The whole thing makes me sad.
I don’t want to celebrate the emergence of light from the darkness with a war, not even a verbal one. There can be no winner; as soon as we start framing it in terms of who’s right and who’s wrong, who wins and who loses, we’ve already missed the point.
It turns out, though, that the whole dust-up reminded me of how we celebrated Christmas when I was growing up. Part of our family tradition was to read the sacred story together on Christmas morning at the breakfast table, before we ever went into the living room to see the tree and the presents.
As far back as I can remember, we would read the first twenty verses of Luke 2 together, each of us reading in turn. Then in 1962, a couple of years after we started attending the Unitarian church, Nick Cardell, the minister, gave our church and my family the gift of a Unitarian Christmas devotional. Starting then, my family read this devotional each year, right after the traditional story in Luke.

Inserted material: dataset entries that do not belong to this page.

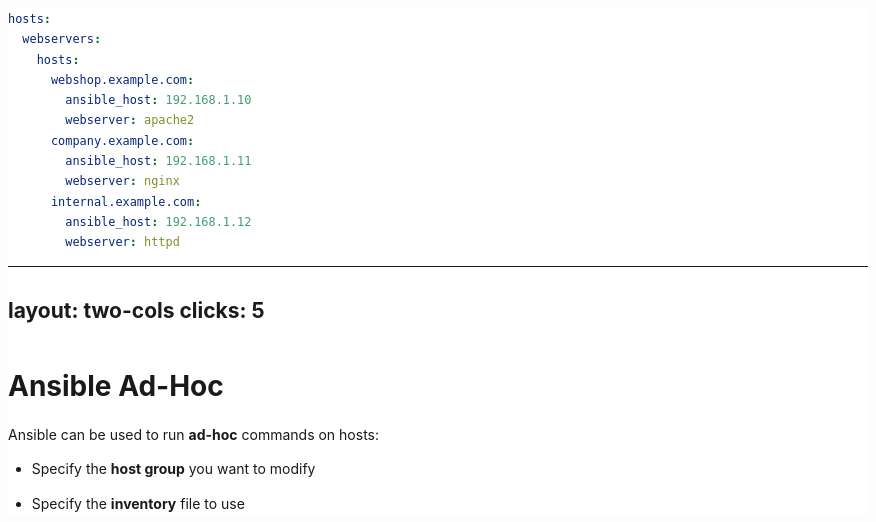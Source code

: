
 ```yml
hosts:
  webservers:
    hosts:
      webshop.example.com:
        ansible_host: 192.168.1.10
        webserver: apache2
      company.example.com:
        ansible_host: 192.168.1.11
        webserver: nginx
      internal.example.com:
        ansible_host: 192.168.1.12
        webserver: httpd
```

</div>

<style>

  ul {
    @apply pt-8;
  }

  .code-col {
    @apply h-full flex flex-col justify-center pl-14;
  }

  code {
    @apply text-sm;
  }

</style>

---
layout: two-cols
clicks: 5
---

# Ansible Ad-Hoc

<p class="pt-16 text-xl">

Ansible can be used to run **ad-hoc** commands on hosts:

</p>

<ul>

<li v-click>

  Specify the **host group** you want to modify

</li>
<li v-click>

  Specify the **inventory** file to use
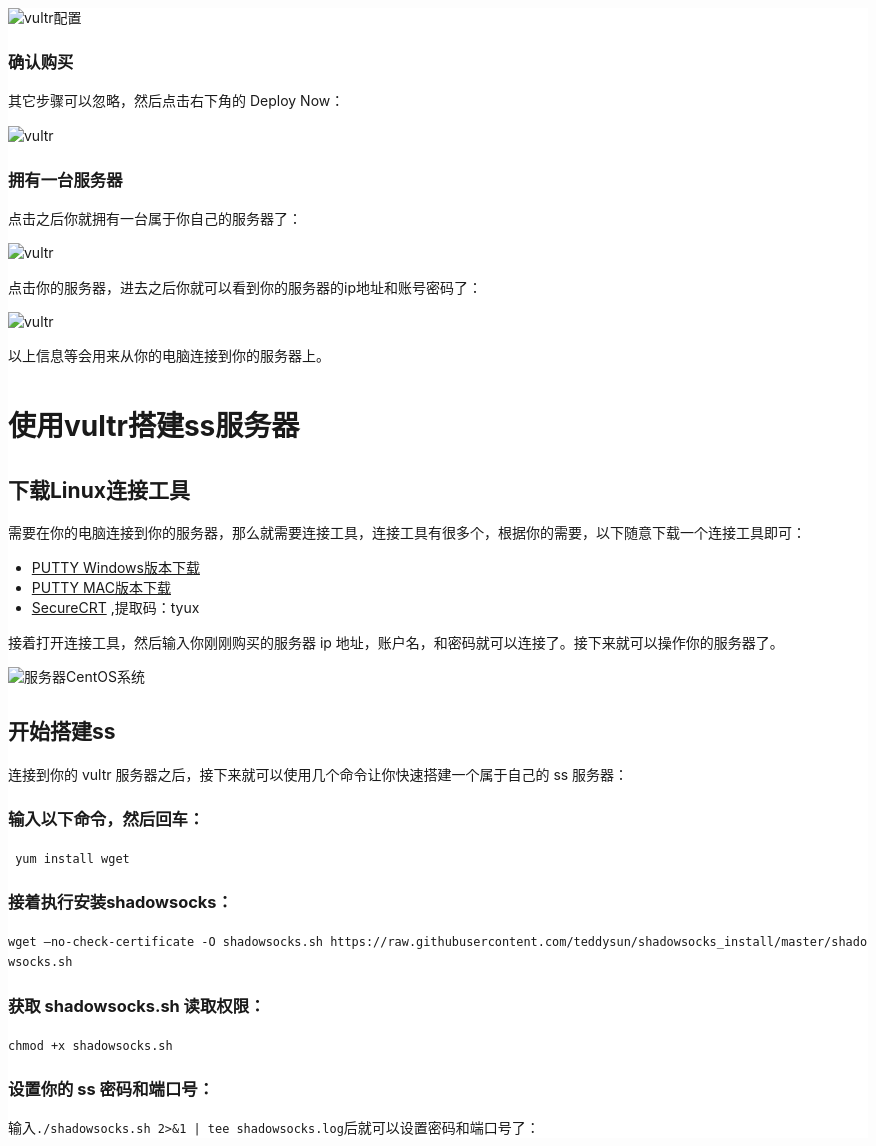 ![vultr配置](https://wistbean.github.io/images/vultr04.png)

### 确认购买

其它步骤可以忽略，然后点击右下角的 Deploy Now：

![vultr](https://wistbean.github.io/images/vultr05.png)

### 拥有一台服务器

点击之后你就拥有一台属于你自己的服务器了：

![vultr](https://wistbean.github.io/images/vultr06.png)

点击你的服务器，进去之后你就可以看到你的服务器的ip地址和账号密码了：

![vultr](https://wistbean.github.io/images/vultr07.png)


以上信息等会用来从你的电脑连接到你的服务器上。

# 使用vultr搭建ss服务器

## 下载Linux连接工具

需要在你的电脑连接到你的服务器，那么就需要连接工具，连接工具有很多个，根据你的需要，以下随意下载一个连接工具即可：

- [PUTTY Windows版本下载](https://www.ssh.com/a/putty-0.70-installer.msi)
- [PUTTY MAC版本下载](https://www.ssh.com/ssh/putty/mac/)
- [SecureCRT](https://pan.baidu.com/s/11W4WHjCjmiNw6einQNrcPg) ,提取码：tyux

接着打开连接工具，然后输入你刚刚购买的服务器 ip 地址，账户名，和密码就可以连接了。接下来就可以操作你的服务器了。

![服务器CentOS系统](https://wistbean.github.io/images/linux-panel.png)

## 开始搭建ss

连接到你的 vultr 服务器之后，接下来就可以使用几个命令让你快速搭建一个属于自己的 ss 服务器：

### 输入以下命令，然后回车：
     yum install wget
### 接着执行安装shadowsocks：
    wget –no-check-certificate -O shadowsocks.sh https://raw.githubusercontent.com/teddysun/shadowsocks_install/master/shadowsocks.sh
### 获取 shadowsocks.sh 读取权限：
    chmod +x shadowsocks.sh
### 设置你的 ss 密码和端口号：

输入`./shadowsocks.sh 2>&1 | tee shadowsocks.log`后就可以设置密码和端口号了：
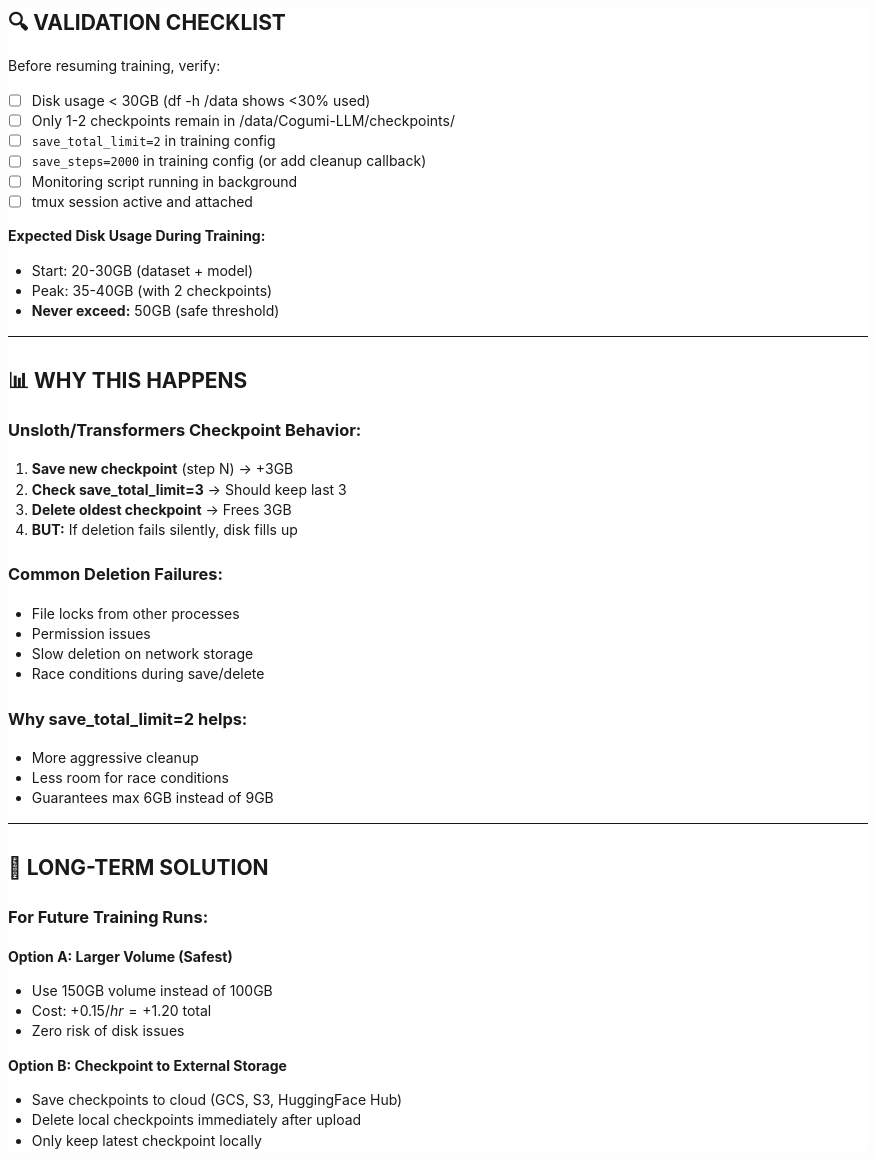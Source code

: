 ## 🔍 VALIDATION CHECKLIST

Before resuming training, verify:

- [ ] Disk usage < 30GB (df -h /data shows <30% used)
- [ ] Only 1-2 checkpoints remain in /data/Cogumi-LLM/checkpoints/
- [ ] `save_total_limit=2` in training config
- [ ] `save_steps=2000` in training config (or add cleanup callback)
- [ ] Monitoring script running in background
- [ ] tmux session active and attached

**Expected Disk Usage During Training:**
- Start: 20-30GB (dataset + model)
- Peak: 35-40GB (with 2 checkpoints)
- **Never exceed:** 50GB (safe threshold)

---

## 📊 WHY THIS HAPPENS

### Unsloth/Transformers Checkpoint Behavior:

1. **Save new checkpoint** (step N) → +3GB
2. **Check save_total_limit=3** → Should keep last 3
3. **Delete oldest checkpoint** → Frees 3GB
4. **BUT:** If deletion fails silently, disk fills up

### Common Deletion Failures:
- File locks from other processes
- Permission issues
- Slow deletion on network storage
- Race conditions during save/delete

### Why save_total_limit=2 helps:
- More aggressive cleanup
- Less room for race conditions
- Guarantees max 6GB instead of 9GB

---

## 🎯 LONG-TERM SOLUTION

### For Future Training Runs:

**Option A: Larger Volume (Safest)**
- Use 150GB volume instead of 100GB
- Cost: +$0.15/hr = +$1.20 total
- Zero risk of disk issues

**Option B: Checkpoint to External Storage**
- Save checkpoints to cloud (GCS, S3, HuggingFace Hub)
- Delete local checkpoints immediately after upload
- Only keep latest checkpoint locally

It’s Unitarian, so of course it’s not phrased in exclusively Christian terms; yet it honors and affirms the sacredness of the Christmas story. For me, its universality transcends, and triumphs over, today’s battle of the season’s greeting.
I lost my copy long ago, so I called my Mom to see if she still had it. Of course she did; Mom’s a retired librarian. Her copy is on paper, but rather than ask her to scan it and e-mail it, I asked her to read it to me on the phone, as I entered it into my computer. My eyes misted over as I typed, as they do every year when I hear the sacred story. Now I offer this Unitarian Christmas devotional as my gift to you. May it brighten your days in this Advent time of gathering darkness.
(A brief stylistic note: a product of its times, the devotional is not expressed in gender-inclusive language. I have chosen to present it in the form that I know it from childhood, though I certainly encourage you to translate it into the form of expression that makes it most meaningful for you.)
A Unitarian Christmas Devotional
Nicholas C. Cardell, 1962
Since men first began to have faith in the regular cycle of the year, winter has symbolized not only an end to things, but a new beginning too. It became a reminder of the hope of spring that always lies just beneath the cold and desolate-appearing surface of things.
Man has discovered that there have been many beginnings: beginnings of stars and systems, of planets and life; the beginning of a life each time a child is born. But of all these, the most wondrous and fertile beginning in the family of man was the birth of human love, and with it, the genesis of a dream – the dream of “love as God” over all the world of man.
In each of our lives the dream lives on, and from time to time we incarnate the dream – it becomes flesh and dwells within our lives, full of beauty and truth. And every year we celebrate the hope of its full fruition; of its pure perfection. We honor the birth of a child named Joshua, whom men call Jesus, born we know not when, in a year we choose to call the year One — another new beginning. We know that, as we celebrate that imagined, guessed-at day, the dream is reborn in every infant child. For each one is the hope of the world, a prince of peace. We say Merry Christmas on that could-be day of Jesus’ birth, and celebrate it as if it were also the long-before beginning of the dream.
In the beginning man said, “Let there be love in this life,” and there was love, and man saw that love was good, and there were Buddha and Jesus, Gandhi and Schweitzer; and that was only a beginning – the first day.